The deal represents one of the largest acquisitions of a natural gas utility parent company or subsidiary in recent years. It follows a drop-off in dealmaking activity in the once-active gas utility M&A market. It also came in the final days of a year in which pipeline opposition, state climate policy and a growing building-electrification movement raised concerns about natural gas use and weighed on investor sentiment.
However, some analysts believe that those concerns are overblown, and gas utility executives in the nation's Midwest and mid-Atlantic gas production hubs have been more bullish about the fuel's future. UGI executives said one factor in their decision was the constructive regulatory and political environment in West Virginia, home to the Marcellus and Utica shale formations that underpin the top U.S. gas producing region.
Growing gas exposure and tackling emissions
The deal would accelerate UGI's plans to achieve a more even balance between its natural gas utility and midstream segments and its U.S. and international propane business. Currently, UGI's natural gas businesses account for roughly 40% of its earnings, according to UGI CFO Ted Jastrzebski.
"We view this transaction as a positive step to reduce the propane exposure by increasing regulated asset footprint," Swiss investment bank UBS said in a Jan. 4 research note.
Reflecting the company's confidence that natural gas will remain a critical fuel in West Virginia's energy mix, Walsh said the deal sets up decades of regulated investment in system enhancements. UGI plans to replace roughly 25% of Mountaineer's approximately 6,000-mile distribution system, with a focus on eliminating about 1,500 miles of bare steel main, said Robert Beard, CEO of UGI Utilities Inc. and executive vice president in charge of UGI's natural gas business.
The pipeline replacement program would also support UGI's focus on reducing its greenhouse gas emissions profile by cutting methane leaks from the Mountaineer system. UGI will also seek to build up Mountaineer's fleet of low-emissions compressed natural gas vehicles and incorporate renewable natural gas — an alternative fuel processed from methane waste sources — into its supply mix, Beard said. The company recently staked a claim as a leader in renewable gases.
UGI touts constructive regulatory environment
Regulatory mechanisms available in West Virginia provide a foundation for growth, Walsh said. The state's Infrastructure Replacement and Expansion Plan, or IREP, allows Mountaineer to recoup much of its capital spending with minimal lag time, he said. UGI also intends to take advantage of IREP's recovery allowance for system expansion into unserved areas, he added.

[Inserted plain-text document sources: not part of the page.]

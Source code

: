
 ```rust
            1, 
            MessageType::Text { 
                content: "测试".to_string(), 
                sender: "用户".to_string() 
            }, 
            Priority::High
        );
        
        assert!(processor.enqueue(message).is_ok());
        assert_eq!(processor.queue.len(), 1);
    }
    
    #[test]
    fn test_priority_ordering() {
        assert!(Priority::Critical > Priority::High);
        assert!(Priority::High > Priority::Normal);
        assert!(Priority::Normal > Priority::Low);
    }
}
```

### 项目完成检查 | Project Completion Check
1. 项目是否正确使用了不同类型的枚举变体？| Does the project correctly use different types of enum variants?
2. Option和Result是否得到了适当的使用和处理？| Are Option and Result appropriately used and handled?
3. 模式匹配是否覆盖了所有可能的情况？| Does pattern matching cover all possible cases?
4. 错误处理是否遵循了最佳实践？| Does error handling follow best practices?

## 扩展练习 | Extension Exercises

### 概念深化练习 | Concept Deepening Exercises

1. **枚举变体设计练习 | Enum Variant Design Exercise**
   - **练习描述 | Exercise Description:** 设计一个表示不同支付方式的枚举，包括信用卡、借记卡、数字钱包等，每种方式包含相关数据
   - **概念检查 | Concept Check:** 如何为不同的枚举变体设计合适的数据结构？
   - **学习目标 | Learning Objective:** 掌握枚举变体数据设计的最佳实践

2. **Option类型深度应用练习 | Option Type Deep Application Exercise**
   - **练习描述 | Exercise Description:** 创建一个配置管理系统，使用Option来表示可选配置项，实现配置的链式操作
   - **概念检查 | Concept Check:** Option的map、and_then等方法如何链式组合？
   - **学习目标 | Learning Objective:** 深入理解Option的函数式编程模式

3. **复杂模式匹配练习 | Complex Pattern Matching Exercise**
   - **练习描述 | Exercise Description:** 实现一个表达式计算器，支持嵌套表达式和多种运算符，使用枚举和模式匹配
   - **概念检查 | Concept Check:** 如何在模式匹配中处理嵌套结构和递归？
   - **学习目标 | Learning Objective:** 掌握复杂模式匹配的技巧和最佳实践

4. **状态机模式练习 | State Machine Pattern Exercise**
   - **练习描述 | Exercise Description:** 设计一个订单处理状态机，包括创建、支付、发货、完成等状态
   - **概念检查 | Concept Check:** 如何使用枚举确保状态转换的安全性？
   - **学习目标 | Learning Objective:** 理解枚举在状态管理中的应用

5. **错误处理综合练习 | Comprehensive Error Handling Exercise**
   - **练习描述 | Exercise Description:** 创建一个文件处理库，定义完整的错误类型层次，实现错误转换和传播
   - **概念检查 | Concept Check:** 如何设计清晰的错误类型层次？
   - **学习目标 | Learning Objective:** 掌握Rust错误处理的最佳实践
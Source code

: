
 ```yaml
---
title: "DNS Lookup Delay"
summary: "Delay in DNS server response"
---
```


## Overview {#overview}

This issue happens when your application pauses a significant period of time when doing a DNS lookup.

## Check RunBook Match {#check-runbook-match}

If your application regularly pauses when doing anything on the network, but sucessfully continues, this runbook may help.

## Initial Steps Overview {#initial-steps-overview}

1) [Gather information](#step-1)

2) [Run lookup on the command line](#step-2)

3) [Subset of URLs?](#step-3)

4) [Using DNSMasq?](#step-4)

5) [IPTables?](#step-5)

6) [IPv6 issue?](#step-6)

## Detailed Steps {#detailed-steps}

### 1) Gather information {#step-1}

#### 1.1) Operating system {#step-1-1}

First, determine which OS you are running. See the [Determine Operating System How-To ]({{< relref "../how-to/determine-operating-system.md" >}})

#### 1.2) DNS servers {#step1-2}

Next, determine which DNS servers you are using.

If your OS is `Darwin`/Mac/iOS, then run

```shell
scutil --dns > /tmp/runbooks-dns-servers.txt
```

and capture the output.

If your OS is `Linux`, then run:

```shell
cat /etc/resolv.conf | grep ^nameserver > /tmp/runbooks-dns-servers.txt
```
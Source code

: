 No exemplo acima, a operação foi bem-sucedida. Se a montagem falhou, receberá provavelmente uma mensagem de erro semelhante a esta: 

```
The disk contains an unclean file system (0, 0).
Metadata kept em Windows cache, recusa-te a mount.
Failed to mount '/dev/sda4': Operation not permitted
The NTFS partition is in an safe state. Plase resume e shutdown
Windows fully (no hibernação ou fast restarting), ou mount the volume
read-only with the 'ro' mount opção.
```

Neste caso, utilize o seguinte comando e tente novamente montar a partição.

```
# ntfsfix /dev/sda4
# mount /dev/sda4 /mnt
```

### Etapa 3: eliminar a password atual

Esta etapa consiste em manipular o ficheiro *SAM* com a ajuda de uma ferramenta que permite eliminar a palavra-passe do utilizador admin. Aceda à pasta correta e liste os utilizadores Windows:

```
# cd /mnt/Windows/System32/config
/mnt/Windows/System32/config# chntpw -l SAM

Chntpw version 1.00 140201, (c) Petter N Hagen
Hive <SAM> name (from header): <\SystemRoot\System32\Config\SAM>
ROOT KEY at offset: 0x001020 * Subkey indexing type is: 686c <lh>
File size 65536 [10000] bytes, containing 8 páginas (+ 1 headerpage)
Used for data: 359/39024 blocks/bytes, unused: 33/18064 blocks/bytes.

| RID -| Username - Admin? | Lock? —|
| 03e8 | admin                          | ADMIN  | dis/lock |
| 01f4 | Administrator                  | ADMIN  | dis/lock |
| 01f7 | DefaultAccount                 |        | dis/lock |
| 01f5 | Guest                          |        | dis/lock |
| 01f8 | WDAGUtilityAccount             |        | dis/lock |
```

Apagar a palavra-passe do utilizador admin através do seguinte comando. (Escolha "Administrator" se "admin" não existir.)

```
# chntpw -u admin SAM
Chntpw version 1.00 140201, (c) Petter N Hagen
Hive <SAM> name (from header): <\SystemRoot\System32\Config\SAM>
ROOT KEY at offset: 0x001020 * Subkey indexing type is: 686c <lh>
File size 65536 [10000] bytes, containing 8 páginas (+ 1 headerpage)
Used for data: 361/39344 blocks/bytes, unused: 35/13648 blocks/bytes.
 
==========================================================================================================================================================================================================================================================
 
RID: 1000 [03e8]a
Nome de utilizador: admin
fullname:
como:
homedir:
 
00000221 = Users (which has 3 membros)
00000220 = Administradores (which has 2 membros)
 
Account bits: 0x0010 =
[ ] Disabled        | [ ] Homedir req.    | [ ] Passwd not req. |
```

"[W]e plan to accelerate customer growth by expanding distribution systems into unserved and underserved areas of the service territory in a manner similar to our existing utilities' successful expansion programs," Walsh said.
UGI expects the deal to have a positive impact on earnings within the first full year of combined operations. The deal's $540 million enterprise value is equal to 1.4 times Mountaineer's projected 2021 rate base of $378 million. UGI plans to finance the deal through a combination of debt, existing liquidity and equity-linked securities such as mandatory convertible securities.
The company expects the transaction to close in the second half of 2021, subject to approval by the Public Service Commission of West Virginia and federal antitrust review.